Background: Understanding the Risk
The cloud credential theft ecosystem has matured rapidly in 2026. Unlike earlier-era malware that focused on deploying cryptominers on hijacked cloud compute, the latest generation of cloud-targeting worms — including TeamPCP, CanisterWorm, and now PCPJack — treat credentials as the primary commodity. A single set of AWS credentials with IAM (Identity and Access Management) privileges can provide access to an organization's entire cloud infrastructure, including databases containing customer PII, proprietary code in private repositories, and production systems. This is significantly more valuable to attackers than the electricity cost savings of hijacked CPU cycles for cryptocurrency mining.

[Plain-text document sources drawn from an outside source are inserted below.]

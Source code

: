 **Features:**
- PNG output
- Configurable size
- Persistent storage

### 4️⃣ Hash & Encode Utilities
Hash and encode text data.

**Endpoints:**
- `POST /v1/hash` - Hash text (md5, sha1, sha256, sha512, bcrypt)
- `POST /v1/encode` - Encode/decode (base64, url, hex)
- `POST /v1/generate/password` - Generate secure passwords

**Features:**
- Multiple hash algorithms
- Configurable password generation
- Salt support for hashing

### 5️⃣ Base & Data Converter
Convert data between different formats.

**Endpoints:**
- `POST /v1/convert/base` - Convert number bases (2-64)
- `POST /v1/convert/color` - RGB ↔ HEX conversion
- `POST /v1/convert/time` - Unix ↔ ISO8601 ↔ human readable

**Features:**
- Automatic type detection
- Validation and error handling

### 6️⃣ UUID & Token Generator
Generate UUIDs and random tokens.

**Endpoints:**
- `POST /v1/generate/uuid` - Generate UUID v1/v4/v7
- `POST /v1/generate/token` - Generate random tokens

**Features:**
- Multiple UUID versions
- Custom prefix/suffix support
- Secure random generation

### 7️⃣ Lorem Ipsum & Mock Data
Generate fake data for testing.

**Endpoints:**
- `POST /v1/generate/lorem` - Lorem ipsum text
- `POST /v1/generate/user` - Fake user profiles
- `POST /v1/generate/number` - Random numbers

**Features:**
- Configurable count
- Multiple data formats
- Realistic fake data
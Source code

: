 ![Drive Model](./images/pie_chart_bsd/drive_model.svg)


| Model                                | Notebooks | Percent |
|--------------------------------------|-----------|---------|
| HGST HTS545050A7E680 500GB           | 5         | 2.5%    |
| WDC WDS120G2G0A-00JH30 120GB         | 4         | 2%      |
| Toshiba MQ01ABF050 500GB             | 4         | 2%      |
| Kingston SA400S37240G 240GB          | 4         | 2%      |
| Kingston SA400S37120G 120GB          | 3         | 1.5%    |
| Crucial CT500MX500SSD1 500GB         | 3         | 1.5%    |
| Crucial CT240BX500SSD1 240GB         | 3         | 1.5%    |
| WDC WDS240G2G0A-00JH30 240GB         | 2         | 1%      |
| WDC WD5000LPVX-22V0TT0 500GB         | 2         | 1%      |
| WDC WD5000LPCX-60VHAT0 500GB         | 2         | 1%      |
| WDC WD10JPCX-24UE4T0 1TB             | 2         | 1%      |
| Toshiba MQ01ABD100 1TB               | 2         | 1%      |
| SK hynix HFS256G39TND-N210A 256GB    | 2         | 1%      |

PCPJack's competitor-eviction behavior is a sign of a maturing threat landscape. When malware operators build tools to detect and remove competing infections, it signals that the criminal ecosystem has matured to the point where market competition is a meaningful operational concern. For defenders, this creates a secondary detection opportunity: the PCPJack eviction of TeamPCP artifacts may trigger familiar IOC alerts — but that detection itself indicates a deeper, ongoing compromise by a new actor.
Conclusion
PCPJack is a self-propagating cloud worm that exploits five CVEs to compromise Docker, Kubernetes, Redis, MongoDB, and RayML deployments, evicts competing TeamPCP malware, and steals credentials from cloud providers and developer services. Audit exposed cloud service ports, enable authentication on all internal services, rotate cloud credentials, and review SentinelLABS' IOC report immediately to determine whether your environment is affected.